[[ Supplied data open ]]
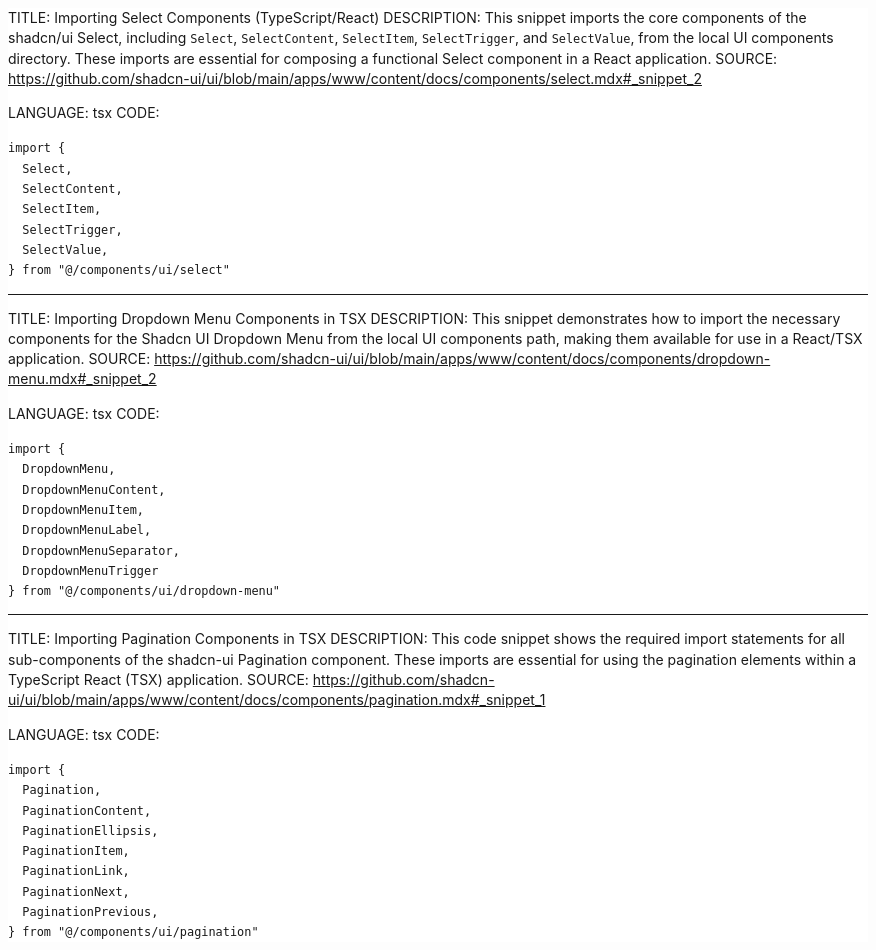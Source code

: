 TITLE: Importing Select Components (TypeScript/React)
DESCRIPTION: This snippet imports the core components of the shadcn/ui Select, including `Select`, `SelectContent`, `SelectItem`, `SelectTrigger`, and `SelectValue`, from the local UI components directory. These imports are essential for composing a functional Select component in a React application.
SOURCE: https://github.com/shadcn-ui/ui/blob/main/apps/www/content/docs/components/select.mdx#_snippet_2

LANGUAGE: tsx
CODE:
```
import {
  Select,
  SelectContent,
  SelectItem,
  SelectTrigger,
  SelectValue,
} from "@/components/ui/select"
```

----------------------------------------

TITLE: Importing Dropdown Menu Components in TSX
DESCRIPTION: This snippet demonstrates how to import the necessary components for the Shadcn UI Dropdown Menu from the local UI components path, making them available for use in a React/TSX application.
SOURCE: https://github.com/shadcn-ui/ui/blob/main/apps/www/content/docs/components/dropdown-menu.mdx#_snippet_2

LANGUAGE: tsx
CODE:
```
import {
  DropdownMenu,
  DropdownMenuContent,
  DropdownMenuItem,
  DropdownMenuLabel,
  DropdownMenuSeparator,
  DropdownMenuTrigger
} from "@/components/ui/dropdown-menu"
```

----------------------------------------

TITLE: Importing Pagination Components in TSX
DESCRIPTION: This code snippet shows the required import statements for all sub-components of the shadcn-ui Pagination component. These imports are essential for using the pagination elements within a TypeScript React (TSX) application.
SOURCE: https://github.com/shadcn-ui/ui/blob/main/apps/www/content/docs/components/pagination.mdx#_snippet_1

LANGUAGE: tsx
CODE:
```
import {
  Pagination,
  PaginationContent,
  PaginationEllipsis,
  PaginationItem,
  PaginationLink,
  PaginationNext,
  PaginationPrevious,
} from "@/components/ui/pagination"
```
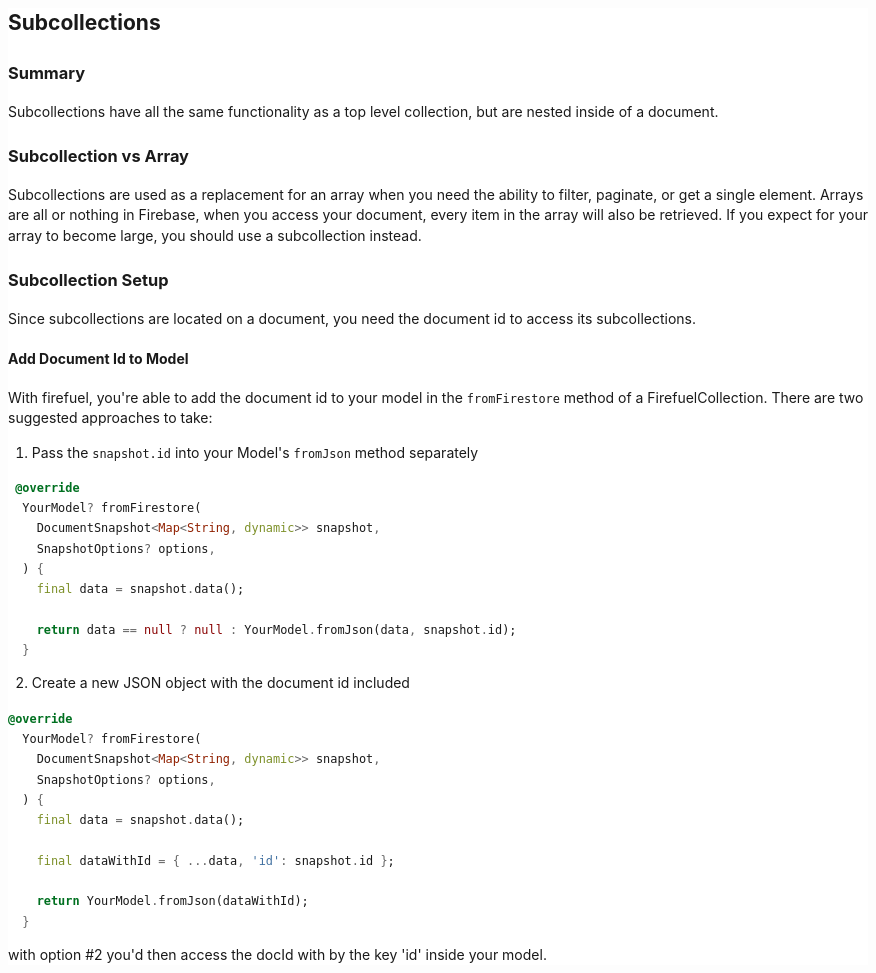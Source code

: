 
## Subcollections

### Summary
Subcollections have all the same functionality as a top level collection, but are nested inside of a document. 
### Subcollection vs Array
Subcollections are used as a replacement for an array when you need the ability to filter, paginate, or get a single element. Arrays are all or nothing in Firebase, when you access your document, every item in the array will also be retrieved. If you expect for your array to become large, you should use a subcollection instead.

### Subcollection Setup

Since subcollections are located on a document, you need the document id to access its subcollections. 

#### Add Document Id to Model
With firefuel, you're able to add the document id to your model in the `fromFirestore` method of a FirefuelCollection. There are two suggested approaches to take:

1. Pass the `snapshot.id` into your Model's `fromJson` method separately

```dart
 @override
  YourModel? fromFirestore(
    DocumentSnapshot<Map<String, dynamic>> snapshot,
    SnapshotOptions? options,
  ) {
    final data = snapshot.data();

    return data == null ? null : YourModel.fromJson(data, snapshot.id);
  }
```

2. Create a new JSON object with the document id included

```dart
@override
  YourModel? fromFirestore(
    DocumentSnapshot<Map<String, dynamic>> snapshot,
    SnapshotOptions? options,
  ) {
    final data = snapshot.data();

    final dataWithId = { ...data, 'id': snapshot.id };

    return YourModel.fromJson(dataWithId);
  }
```

with option #2 you'd then access the docId with by the key 'id' inside your model.

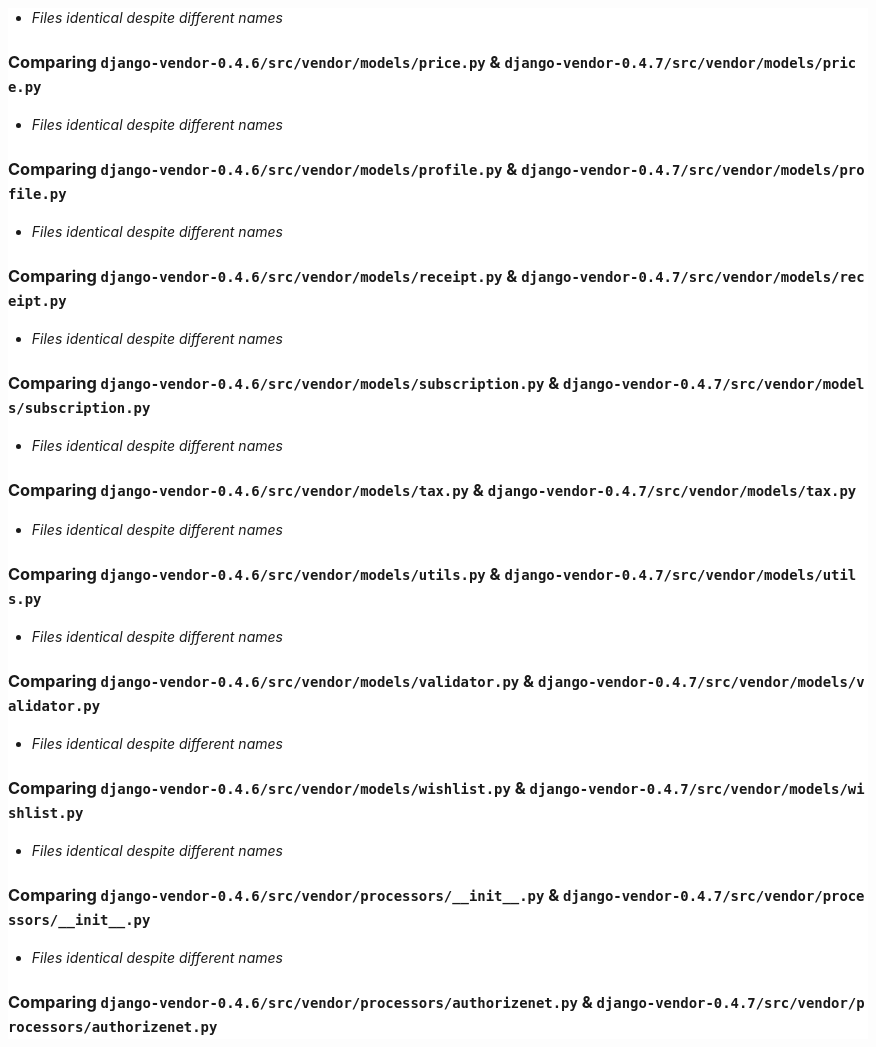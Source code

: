  * *Files identical despite different names*

### Comparing `django-vendor-0.4.6/src/vendor/models/price.py` & `django-vendor-0.4.7/src/vendor/models/price.py`

 * *Files identical despite different names*

### Comparing `django-vendor-0.4.6/src/vendor/models/profile.py` & `django-vendor-0.4.7/src/vendor/models/profile.py`

 * *Files identical despite different names*

### Comparing `django-vendor-0.4.6/src/vendor/models/receipt.py` & `django-vendor-0.4.7/src/vendor/models/receipt.py`

 * *Files identical despite different names*

### Comparing `django-vendor-0.4.6/src/vendor/models/subscription.py` & `django-vendor-0.4.7/src/vendor/models/subscription.py`

 * *Files identical despite different names*

### Comparing `django-vendor-0.4.6/src/vendor/models/tax.py` & `django-vendor-0.4.7/src/vendor/models/tax.py`

 * *Files identical despite different names*

### Comparing `django-vendor-0.4.6/src/vendor/models/utils.py` & `django-vendor-0.4.7/src/vendor/models/utils.py`

 * *Files identical despite different names*

### Comparing `django-vendor-0.4.6/src/vendor/models/validator.py` & `django-vendor-0.4.7/src/vendor/models/validator.py`

 * *Files identical despite different names*

### Comparing `django-vendor-0.4.6/src/vendor/models/wishlist.py` & `django-vendor-0.4.7/src/vendor/models/wishlist.py`

 * *Files identical despite different names*

### Comparing `django-vendor-0.4.6/src/vendor/processors/__init__.py` & `django-vendor-0.4.7/src/vendor/processors/__init__.py`

 * *Files identical despite different names*

### Comparing `django-vendor-0.4.6/src/vendor/processors/authorizenet.py` & `django-vendor-0.4.7/src/vendor/processors/authorizenet.py`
[[ Supplied data closed ]]
Show all lines from the data above in which the word "method" appears.

Reply to the task
With firefuel, you're able to add the document id to your model in the `fromFirestore` method of a FirefuelCollection. There are two suggested approaches to take:
1. Pass the `snapshot.id` into your Model's `fromJson` method separately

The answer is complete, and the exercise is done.